**AVAILABLE RECORDS:**
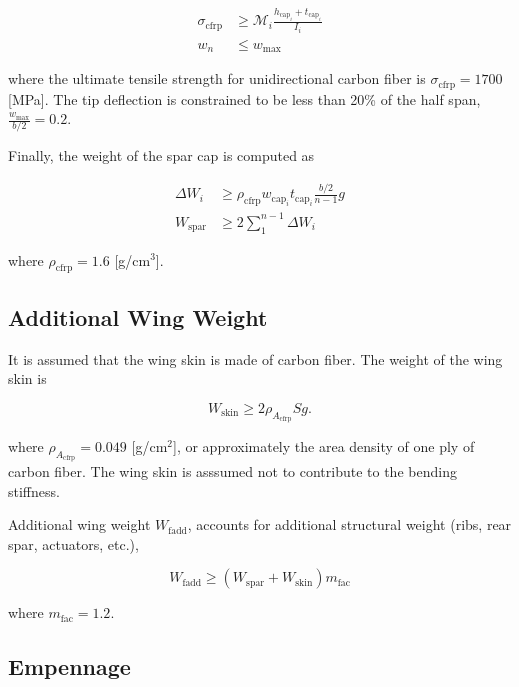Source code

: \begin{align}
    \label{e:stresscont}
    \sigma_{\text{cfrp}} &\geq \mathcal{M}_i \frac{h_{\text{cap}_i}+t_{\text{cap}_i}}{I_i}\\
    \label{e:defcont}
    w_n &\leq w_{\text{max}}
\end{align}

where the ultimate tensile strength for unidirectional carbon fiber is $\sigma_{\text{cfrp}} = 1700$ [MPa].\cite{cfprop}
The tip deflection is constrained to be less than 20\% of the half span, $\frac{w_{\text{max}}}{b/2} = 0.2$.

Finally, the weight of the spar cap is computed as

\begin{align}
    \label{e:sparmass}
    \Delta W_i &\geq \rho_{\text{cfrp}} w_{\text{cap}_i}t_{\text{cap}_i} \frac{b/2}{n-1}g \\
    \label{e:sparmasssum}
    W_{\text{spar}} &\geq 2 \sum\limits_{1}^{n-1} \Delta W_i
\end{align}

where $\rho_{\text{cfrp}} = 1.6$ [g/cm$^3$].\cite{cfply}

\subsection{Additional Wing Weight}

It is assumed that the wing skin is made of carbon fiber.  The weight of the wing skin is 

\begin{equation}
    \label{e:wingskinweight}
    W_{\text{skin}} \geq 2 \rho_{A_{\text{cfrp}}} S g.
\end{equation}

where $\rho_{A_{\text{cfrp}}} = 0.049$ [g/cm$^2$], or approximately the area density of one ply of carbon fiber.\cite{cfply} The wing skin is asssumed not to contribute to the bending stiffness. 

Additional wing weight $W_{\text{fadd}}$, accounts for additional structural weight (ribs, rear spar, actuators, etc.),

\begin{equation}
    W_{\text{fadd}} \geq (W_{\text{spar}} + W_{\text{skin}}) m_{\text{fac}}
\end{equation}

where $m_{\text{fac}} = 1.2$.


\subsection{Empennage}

--

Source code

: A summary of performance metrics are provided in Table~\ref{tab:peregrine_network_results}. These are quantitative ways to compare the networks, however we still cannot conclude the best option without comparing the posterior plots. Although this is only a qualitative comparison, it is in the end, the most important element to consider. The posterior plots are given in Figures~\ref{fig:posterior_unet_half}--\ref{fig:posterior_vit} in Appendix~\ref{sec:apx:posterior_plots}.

**YOUR OBJECTIVE:**
If a line in the records includes the string "Additional", copy it.

**SOLUTION TO THIS PROBLEM:**
\subsection{Additional Wing Weight}
Additional wing weight $W_{\text{fadd}}$, accounts for additional structural weight (ribs, rear spar, actuators, etc.),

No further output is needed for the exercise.